ピアノを弾いている私を見守っていた祖父
これは、私の唯一の心霊体験でもあり、嬉しい話。
私は幼稚園の頃からピアノを弾いていて、祖父の家に行くと必ず祖父のピアノを弾いていた。
生前の祖父は、ピアノを弾いている私をそっと部屋に入って後ろから眺めていた。
私が小学3年生の頃に祖父は他界した。
他界した後も、祖父の家へ行く度にピアノを弾いている。
私には霊感なんてものはないが、その度にそっと部屋に祖父が入ってくる気配を感じる。
でもそんなことを話してもバカにされるだけなので、自分だけの楽しみで親戚の誰にも話していない。

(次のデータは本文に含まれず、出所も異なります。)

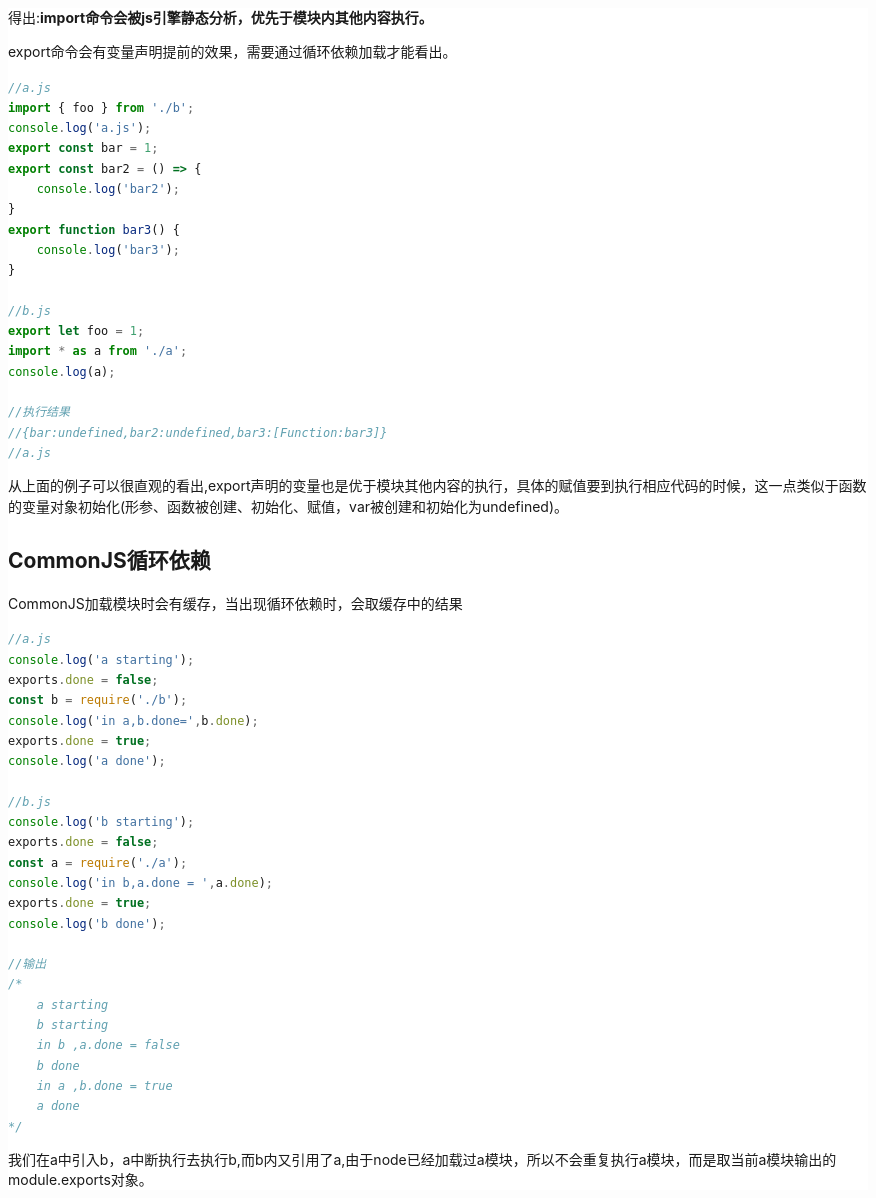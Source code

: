 得出:**import命令会被js引擎静态分析，优先于模块内其他内容执行。**

export命令会有变量声明提前的效果，需要通过循环依赖加载才能看出。
```javascript
//a.js
import { foo } from './b';
console.log('a.js');
export const bar = 1;
export const bar2 = () => {
    console.log('bar2');
}
export function bar3() {
    console.log('bar3');
}

//b.js
export let foo = 1;
import * as a from './a';
console.log(a);

//执行结果
//{bar:undefined,bar2:undefined,bar3:[Function:bar3]}
//a.js
```
从上面的例子可以很直观的看出,export声明的变量也是优于模块其他内容的执行，具体的赋值要到执行相应代码的时候，这一点类似于函数的变量对象初始化(形参、函数被创建、初始化、赋值，var被创建和初始化为undefined)。


## CommonJS循环依赖
CommonJS加载模块时会有缓存，当出现循环依赖时，会取缓存中的结果
```javascript
//a.js
console.log('a starting');
exports.done = false;
const b = require('./b');
console.log('in a,b.done=',b.done);
exports.done = true;
console.log('a done');

//b.js
console.log('b starting');
exports.done = false;
const a = require('./a');
console.log('in b,a.done = ',a.done);
exports.done = true;
console.log('b done');

//输出
/*
    a starting
    b starting
    in b ,a.done = false
    b done 
    in a ,b.done = true
    a done
*/
```
我们在a中引入b，a中断执行去执行b,而b内又引用了a,由于node已经加载过a模块，所以不会重复执行a模块，而是取当前a模块输出的module.exports对象。
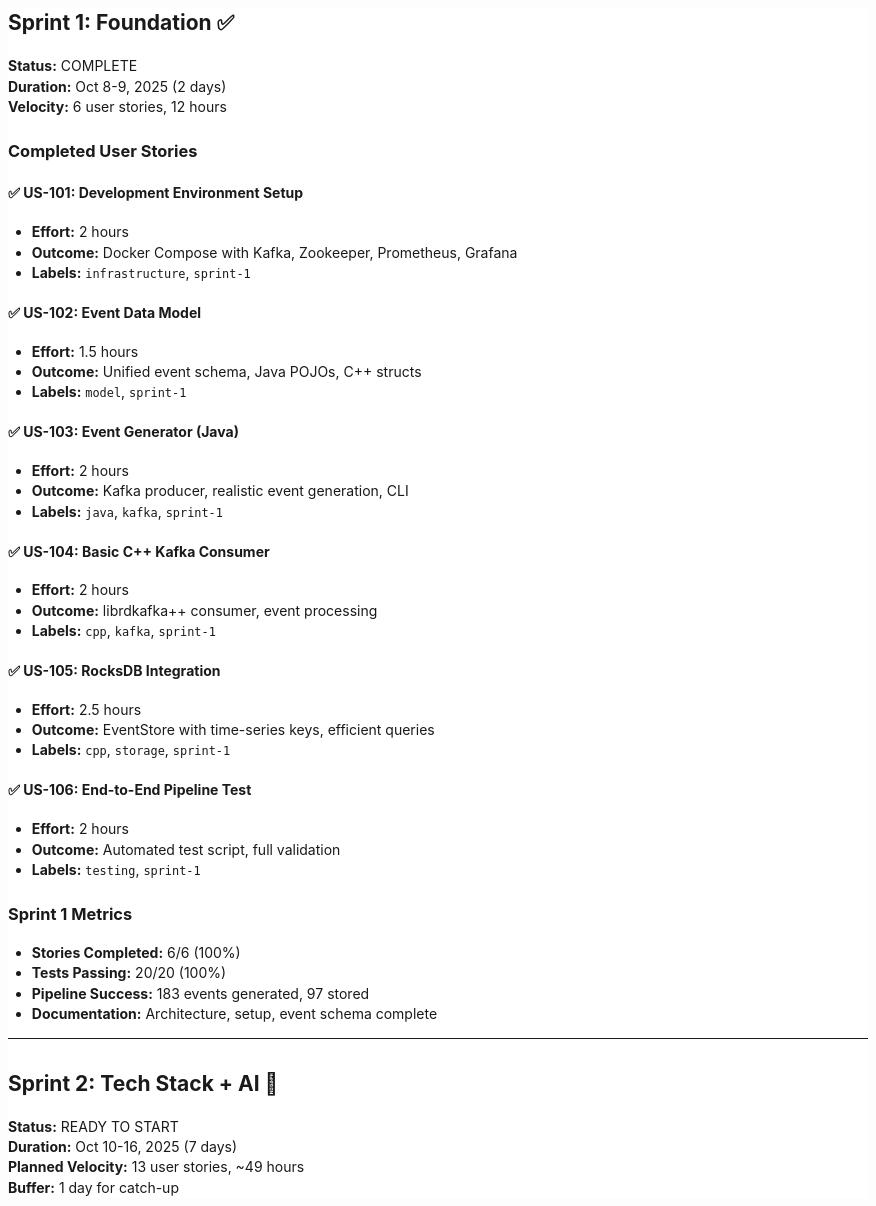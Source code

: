 
## Sprint 1: Foundation ✅

**Status:** COMPLETE  
**Duration:** Oct 8-9, 2025 (2 days)  
**Velocity:** 6 user stories, 12 hours

### Completed User Stories

#### ✅ US-101: Development Environment Setup
- **Effort:** 2 hours
- **Outcome:** Docker Compose with Kafka, Zookeeper, Prometheus, Grafana
- **Labels:** `infrastructure`, `sprint-1`

#### ✅ US-102: Event Data Model
- **Effort:** 1.5 hours
- **Outcome:** Unified event schema, Java POJOs, C++ structs
- **Labels:** `model`, `sprint-1`

#### ✅ US-103: Event Generator (Java)
- **Effort:** 2 hours
- **Outcome:** Kafka producer, realistic event generation, CLI
- **Labels:** `java`, `kafka`, `sprint-1`

#### ✅ US-104: Basic C++ Kafka Consumer
- **Effort:** 2 hours
- **Outcome:** librdkafka++ consumer, event processing
- **Labels:** `cpp`, `kafka`, `sprint-1`

#### ✅ US-105: RocksDB Integration
- **Effort:** 2.5 hours
- **Outcome:** EventStore with time-series keys, efficient queries
- **Labels:** `cpp`, `storage`, `sprint-1`

#### ✅ US-106: End-to-End Pipeline Test
- **Effort:** 2 hours
- **Outcome:** Automated test script, full validation
- **Labels:** `testing`, `sprint-1`

### Sprint 1 Metrics

- **Stories Completed:** 6/6 (100%)
- **Tests Passing:** 20/20 (100%)
- **Pipeline Success:** 183 events generated, 97 stored
- **Documentation:** Architecture, setup, event schema complete

---

## Sprint 2: Tech Stack + AI 🚧

**Status:** READY TO START  
**Duration:** Oct 10-16, 2025 (7 days)  
**Planned Velocity:** 13 user stories, ~49 hours  
**Buffer:** 1 day for catch-up
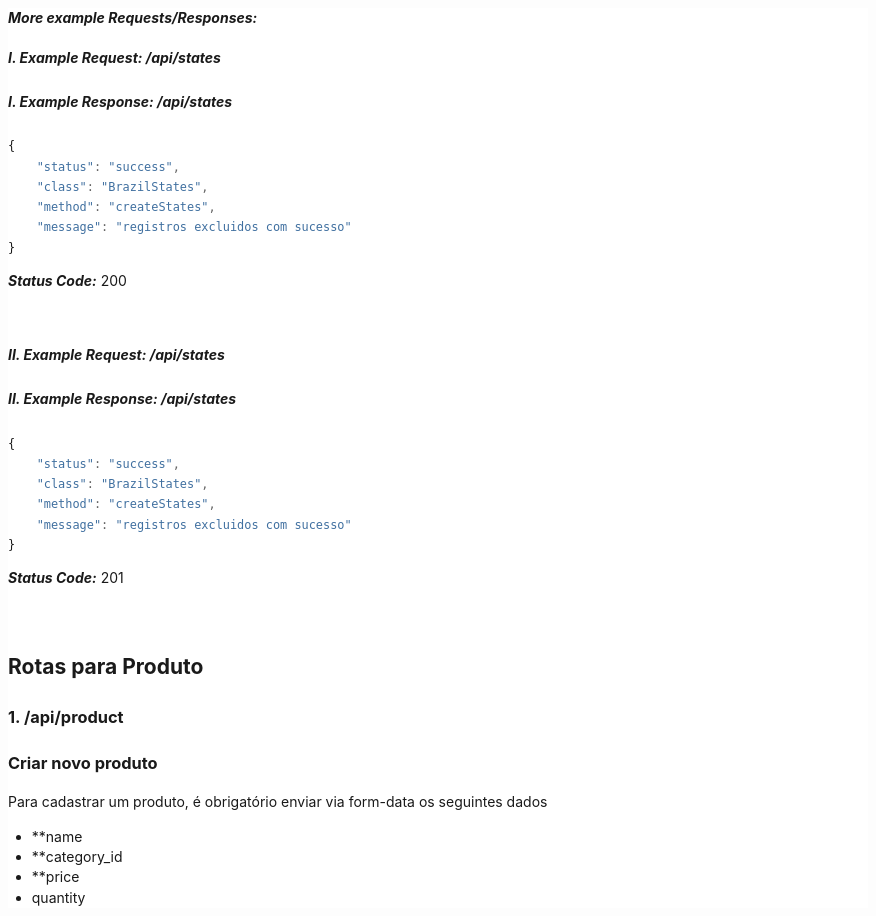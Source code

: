 

***More example Requests/Responses:***


##### I. Example Request: /api/states



##### I. Example Response: /api/states
```js
{
    "status": "success",
    "class": "BrazilStates",
    "method": "createStates",
    "message": "registros excluidos com sucesso"
}
```


***Status Code:*** 200

<br>



##### II. Example Request: /api/states



##### II. Example Response: /api/states
```js
{
    "status": "success",
    "class": "BrazilStates",
    "method": "createStates",
    "message": "registros excluidos com sucesso"
}
```


***Status Code:*** 201

<br>



## Rotas para Produto



### 1. /api/product


### Criar novo produto
Para cadastrar um produto, é obrigatório enviar via form-data os seguintes dados
- **name 
- **category_id
- **price
- quantity
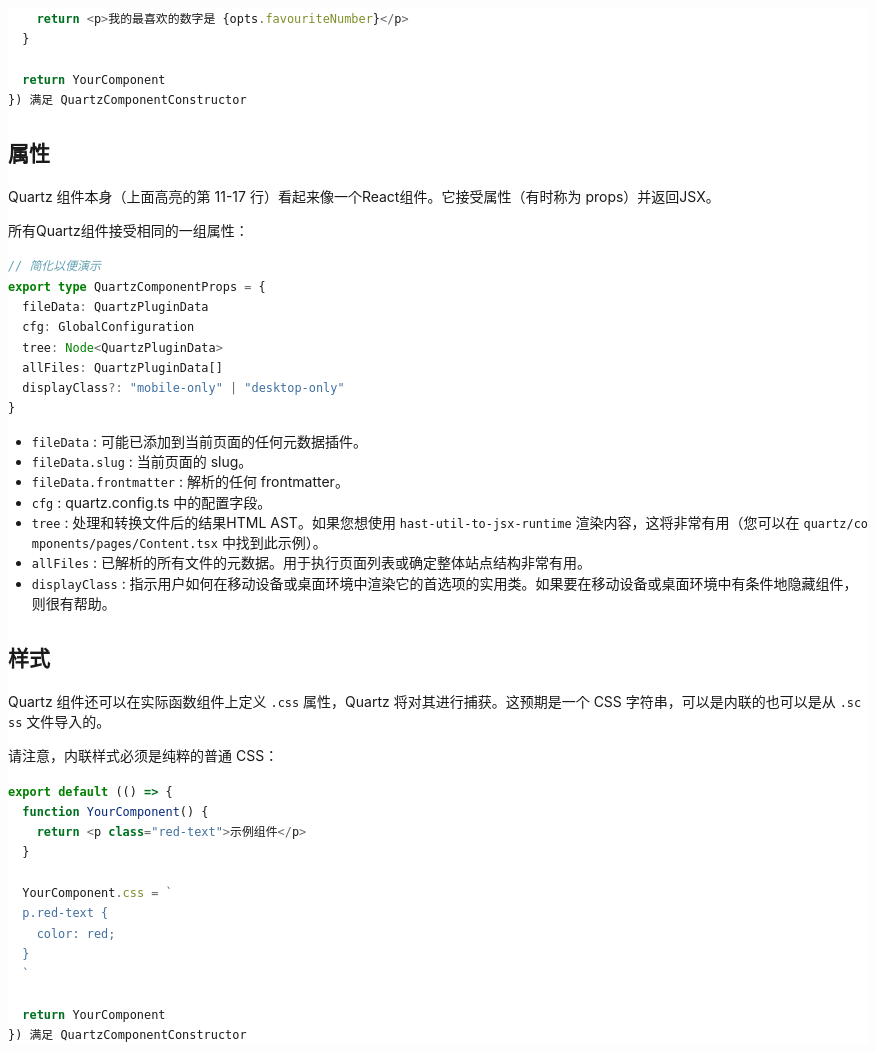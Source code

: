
 ```typescript
    return <p>我的最喜欢的数字是 {opts.favouriteNumber}</p>
  }

  return YourComponent
}) 满足 QuartzComponentConstructor
```

## 属性

Quartz 组件本身（上面高亮的第 11-17 行）看起来像一个React组件。它接受属性（有时称为 props）并返回JSX。

所有Quartz组件接受相同的一组属性：

```typescript
// 简化以便演示
export type QuartzComponentProps = {
  fileData: QuartzPluginData
  cfg: GlobalConfiguration
  tree: Node<QuartzPluginData>
  allFiles: QuartzPluginData[]
  displayClass?: "mobile-only" | "desktop-only"
}
```

- `fileData` : 可能已添加到当前页面的任何元数据插件。
- `fileData.slug` : 当前页面的 slug。
- `fileData.frontmatter` : 解析的任何 frontmatter。
- `cfg` : quartz.config.ts 中的配置字段。
- `tree` : 处理和转换文件后的结果HTML AST。如果您想使用 `hast-util-to-jsx-runtime` 渲染内容，这将非常有用（您可以在 `quartz/components/pages/Content.tsx` 中找到此示例）。
- `allFiles` : 已解析的所有文件的元数据。用于执行页面列表或确定整体站点结构非常有用。
- `displayClass` : 指示用户如何在移动设备或桌面环境中渲染它的首选项的实用类。如果要在移动设备或桌面环境中有条件地隐藏组件，则很有帮助。

## 样式

Quartz 组件还可以在实际函数组件上定义 `.css` 属性，Quartz 将对其进行捕获。这预期是一个 CSS 字符串，可以是内联的也可以是从 `.scss` 文件导入的。

请注意，内联样式必须是纯粹的普通 CSS：

```typescript
export default (() => {
  function YourComponent() {
    return <p class="red-text">示例组件</p>
  }

  YourComponent.css = `
  p.red-text {
    color: red;
  }
  `

  return YourComponent
}) 满足 QuartzComponentConstructor
```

月日が流れて、3歳の姪っ子とピアノの部屋でピアノを弾いていた時のこと。
私は、「あっ、またお爺ちゃんが入ってきたな」と気配を感じながら、姪っ子にピアノを教えていた。
そしてしばらくすると、いつものように祖父の気配が消えた。
気配が消えてから姪っ子がふと、「知らないお爺ちゃんいたね」と言ったのには驚いた。
子供はよく『見えないものが見える』と言うが、本当に見えていたのだろうか?
それともただの偶然で、私が思っていたことと同じことを言っただけなのか?
でも、姪っ子の一言は嬉しかった。